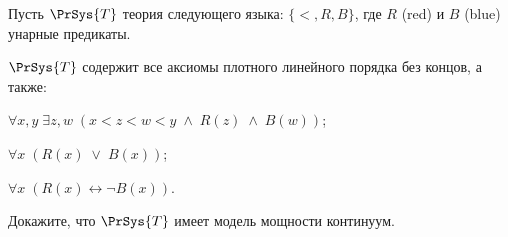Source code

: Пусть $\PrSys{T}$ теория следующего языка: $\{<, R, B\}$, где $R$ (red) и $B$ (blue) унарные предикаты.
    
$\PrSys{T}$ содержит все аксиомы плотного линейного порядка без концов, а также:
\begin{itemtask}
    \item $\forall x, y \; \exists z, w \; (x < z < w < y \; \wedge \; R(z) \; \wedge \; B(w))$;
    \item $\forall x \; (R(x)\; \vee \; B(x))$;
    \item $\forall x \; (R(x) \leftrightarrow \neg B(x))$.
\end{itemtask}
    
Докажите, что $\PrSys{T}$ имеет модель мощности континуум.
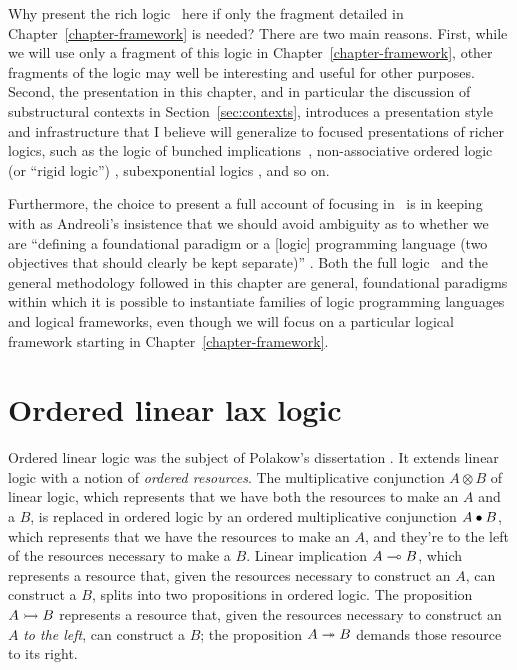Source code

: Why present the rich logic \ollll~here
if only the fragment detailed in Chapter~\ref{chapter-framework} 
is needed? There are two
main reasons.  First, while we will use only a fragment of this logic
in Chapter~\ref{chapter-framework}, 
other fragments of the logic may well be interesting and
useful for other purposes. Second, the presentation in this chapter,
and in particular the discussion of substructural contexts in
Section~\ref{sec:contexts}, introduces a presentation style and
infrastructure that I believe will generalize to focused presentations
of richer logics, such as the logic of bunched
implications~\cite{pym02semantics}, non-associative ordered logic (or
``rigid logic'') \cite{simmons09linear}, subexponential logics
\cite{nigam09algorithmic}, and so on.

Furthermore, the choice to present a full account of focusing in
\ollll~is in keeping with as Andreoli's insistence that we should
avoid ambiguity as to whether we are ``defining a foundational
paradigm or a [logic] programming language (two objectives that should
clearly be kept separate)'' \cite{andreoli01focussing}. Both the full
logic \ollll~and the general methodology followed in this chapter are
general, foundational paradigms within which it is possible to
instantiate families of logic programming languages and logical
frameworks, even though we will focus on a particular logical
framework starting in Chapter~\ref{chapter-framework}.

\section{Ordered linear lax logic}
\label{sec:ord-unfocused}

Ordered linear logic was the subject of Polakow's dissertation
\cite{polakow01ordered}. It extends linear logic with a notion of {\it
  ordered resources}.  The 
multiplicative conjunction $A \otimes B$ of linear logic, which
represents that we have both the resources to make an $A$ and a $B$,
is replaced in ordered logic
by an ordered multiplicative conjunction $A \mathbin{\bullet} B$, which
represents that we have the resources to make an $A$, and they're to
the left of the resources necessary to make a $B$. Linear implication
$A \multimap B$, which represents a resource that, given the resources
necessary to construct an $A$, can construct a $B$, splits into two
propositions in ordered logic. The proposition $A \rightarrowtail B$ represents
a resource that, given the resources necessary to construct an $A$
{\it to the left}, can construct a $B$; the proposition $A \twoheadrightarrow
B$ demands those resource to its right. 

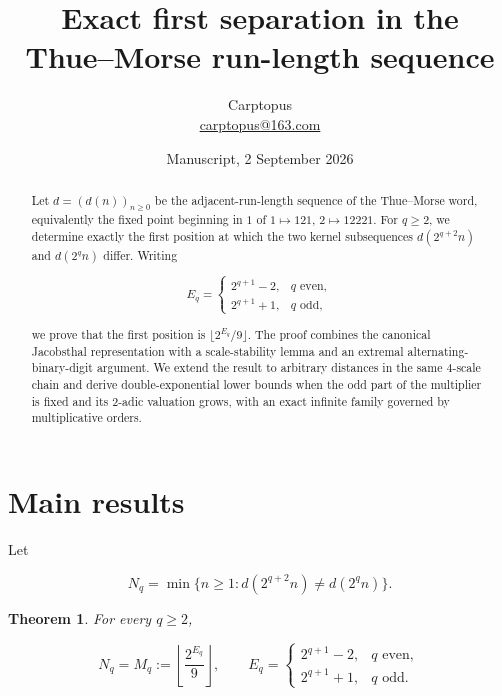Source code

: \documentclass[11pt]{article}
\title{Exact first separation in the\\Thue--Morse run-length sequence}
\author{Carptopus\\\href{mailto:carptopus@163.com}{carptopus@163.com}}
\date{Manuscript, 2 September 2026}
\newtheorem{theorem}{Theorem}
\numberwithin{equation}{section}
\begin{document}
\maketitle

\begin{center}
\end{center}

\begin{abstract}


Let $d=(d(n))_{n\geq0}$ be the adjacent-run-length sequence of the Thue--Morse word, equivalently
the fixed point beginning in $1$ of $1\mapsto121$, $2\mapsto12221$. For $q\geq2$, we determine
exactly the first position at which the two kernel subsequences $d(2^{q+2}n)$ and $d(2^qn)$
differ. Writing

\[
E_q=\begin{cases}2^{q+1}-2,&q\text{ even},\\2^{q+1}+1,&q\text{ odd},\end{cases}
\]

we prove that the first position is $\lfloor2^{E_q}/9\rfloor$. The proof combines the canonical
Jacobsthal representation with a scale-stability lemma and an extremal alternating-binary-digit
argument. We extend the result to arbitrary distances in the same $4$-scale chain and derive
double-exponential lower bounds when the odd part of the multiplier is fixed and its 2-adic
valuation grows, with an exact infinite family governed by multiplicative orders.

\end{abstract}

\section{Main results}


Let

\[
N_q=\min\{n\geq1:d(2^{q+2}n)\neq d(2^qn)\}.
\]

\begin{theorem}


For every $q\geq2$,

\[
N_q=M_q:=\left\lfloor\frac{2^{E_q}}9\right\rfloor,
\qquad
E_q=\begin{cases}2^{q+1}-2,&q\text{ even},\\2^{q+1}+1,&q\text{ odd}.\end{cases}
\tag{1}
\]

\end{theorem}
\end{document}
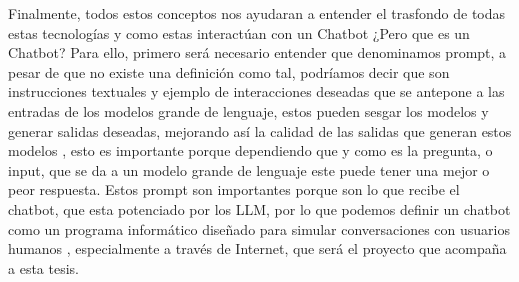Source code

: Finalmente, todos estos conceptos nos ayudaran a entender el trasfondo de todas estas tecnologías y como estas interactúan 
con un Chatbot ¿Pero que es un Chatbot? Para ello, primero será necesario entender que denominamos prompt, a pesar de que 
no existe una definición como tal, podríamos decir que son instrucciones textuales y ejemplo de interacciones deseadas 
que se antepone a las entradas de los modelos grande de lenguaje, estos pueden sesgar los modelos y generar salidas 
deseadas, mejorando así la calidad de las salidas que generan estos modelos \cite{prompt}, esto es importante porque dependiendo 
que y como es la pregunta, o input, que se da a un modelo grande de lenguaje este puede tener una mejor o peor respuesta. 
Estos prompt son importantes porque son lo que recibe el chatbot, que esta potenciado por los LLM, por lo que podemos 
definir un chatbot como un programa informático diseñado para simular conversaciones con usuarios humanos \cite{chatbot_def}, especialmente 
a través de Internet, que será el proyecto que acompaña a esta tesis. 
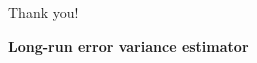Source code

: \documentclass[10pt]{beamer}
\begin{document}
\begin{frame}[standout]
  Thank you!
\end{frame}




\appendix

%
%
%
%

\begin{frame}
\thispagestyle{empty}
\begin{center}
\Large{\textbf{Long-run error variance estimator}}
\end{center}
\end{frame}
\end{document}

----

* _TASK DETAILS_:
A faithful, complete copy of the records above is required, one that contains no pictures.

* _TASK RESPONSE_:
Source code

: Пусть $\PrSys{T}$ теория следующего языка: $\{<, R, B\}$, где $R$ (red) и $B$ (blue) унарные предикаты.
    
$\PrSys{T}$ содержит все аксиомы плотного линейного порядка без концов, а также:
\begin{itemtask}
    \item $\forall x, y \; \exists z, w \; (x < z < w < y \; \wedge \; R(z) \; \wedge \; B(w))$;
    \item $\forall x \; (R(x)\; \vee \; B(x))$;
    \item $\forall x \; (R(x) \leftrightarrow \neg B(x))$.
\end{itemtask}
    
Докажите, что $\PrSys{T}$ имеет модель мощности континуум.
Source code

: Why present the rich logic \ollll~here
if only the fragment detailed in Chapter~\ref{chapter-framework} 
is needed? There are two
main reasons.  First, while we will use only a fragment of this logic
in Chapter~\ref{chapter-framework}, 
other fragments of the logic may well be interesting and
useful for other purposes. Second, the presentation in this chapter,
and in particular the discussion of substructural contexts in
Section~\ref{sec:contexts}, introduces a presentation style and
infrastructure that I believe will generalize to focused presentations
of richer logics, such as the logic of bunched
implications~\cite{pym02semantics}, non-associative ordered logic (or
``rigid logic'') \cite{simmons09linear}, subexponential logics
\cite{nigam09algorithmic}, and so on.

Furthermore, the choice to present a full account of focusing in
\ollll~is in keeping with as Andreoli's insistence that we should
avoid ambiguity as to whether we are ``defining a foundational
paradigm or a [logic] programming language (two objectives that should
clearly be kept separate)'' \cite{andreoli01focussing}. Both the full
logic \ollll~and the general methodology followed in this chapter are
general, foundational paradigms within which it is possible to
instantiate families of logic programming languages and logical
frameworks, even though we will focus on a particular logical
framework starting in Chapter~\ref{chapter-framework}.

\section{Ordered linear lax logic}
\label{sec:ord-unfocused}

Ordered linear logic was the subject of Polakow's dissertation
\cite{polakow01ordered}. It extends linear logic with a notion of {\it
  ordered resources}.  The 
multiplicative conjunction $A \otimes B$ of linear logic, which
represents that we have both the resources to make an $A$ and a $B$,
is replaced in ordered logic
by an ordered multiplicative conjunction $A \mathbin{\bullet} B$, which
represents that we have the resources to make an $A$, and they're to
the left of the resources necessary to make a $B$. Linear implication
$A \multimap B$, which represents a resource that, given the resources
necessary to construct an $A$, can construct a $B$, splits into two
propositions in ordered logic. The proposition $A \rightarrowtail B$ represents
a resource that, given the resources necessary to construct an $A$
{\it to the left}, can construct a $B$; the proposition $A \twoheadrightarrow
B$ demands those resource to its right. 

Source code

: \documentclass[11pt]{article}
\title{Exact first separation in the\\Thue--Morse run-length sequence}
\author{Carptopus\\\href{mailto:carptopus@163.com}{carptopus@163.com}}
\date{Manuscript, 2 September 2026}
\newtheorem{theorem}{Theorem}
\numberwithin{equation}{section}
\begin{document}
\maketitle

\begin{center}
\end{center}

\begin{abstract}


Let $d=(d(n))_{n\geq0}$ be the adjacent-run-length sequence of the Thue--Morse word, equivalently
the fixed point beginning in $1$ of $1\mapsto121$, $2\mapsto12221$. For $q\geq2$, we determine
exactly the first position at which the two kernel subsequences $d(2^{q+2}n)$ and $d(2^qn)$
differ. Writing

\[
E_q=\begin{cases}2^{q+1}-2,&q\text{ even},\\2^{q+1}+1,&q\text{ odd},\end{cases}
\]

we prove that the first position is $\lfloor2^{E_q}/9\rfloor$. The proof combines the canonical
Jacobsthal representation with a scale-stability lemma and an extremal alternating-binary-digit
argument. We extend the result to arbitrary distances in the same $4$-scale chain and derive
double-exponential lower bounds when the odd part of the multiplier is fixed and its 2-adic
valuation grows, with an exact infinite family governed by multiplicative orders.

\end{abstract}

\section{Main results}


Let

\[
N_q=\min\{n\geq1:d(2^{q+2}n)\neq d(2^qn)\}.
\]

\begin{theorem}


For every $q\geq2$,

\[
N_q=M_q:=\left\lfloor\frac{2^{E_q}}9\right\rfloor,
\qquad
E_q=\begin{cases}2^{q+1}-2,&q\text{ even},\\2^{q+1}+1,&q\text{ odd}.\end{cases}
\tag{1}
\]

\end{theorem}
\end{document}
Source code

: Finalmente, todos estos conceptos nos ayudaran a entender el trasfondo de todas estas tecnologías y como estas interactúan 
con un Chatbot ¿Pero que es un Chatbot? Para ello, primero será necesario entender que denominamos prompt, a pesar de que 
no existe una definición como tal, podríamos decir que son instrucciones textuales y ejemplo de interacciones deseadas 
que se antepone a las entradas de los modelos grande de lenguaje, estos pueden sesgar los modelos y generar salidas 
deseadas, mejorando así la calidad de las salidas que generan estos modelos \cite{prompt}, esto es importante porque dependiendo 
que y como es la pregunta, o input, que se da a un modelo grande de lenguaje este puede tener una mejor o peor respuesta. 
Estos prompt son importantes porque son lo que recibe el chatbot, que esta potenciado por los LLM, por lo que podemos 
definir un chatbot como un programa informático diseñado para simular conversaciones con usuarios humanos \cite{chatbot_def}, especialmente 
a través de Internet, que será el proyecto que acompaña a esta tesis. 
Source code

: \documentclass[10pt]{beamer}
\begin{document}
\begin{frame}[standout]
  Thank you!
\end{frame}




\appendix

%
%
%
%

\begin{frame}
\thispagestyle{empty}
\begin{center}
\Large{\textbf{Long-run error variance estimator}}
\end{center}
\end{frame}
\end{document}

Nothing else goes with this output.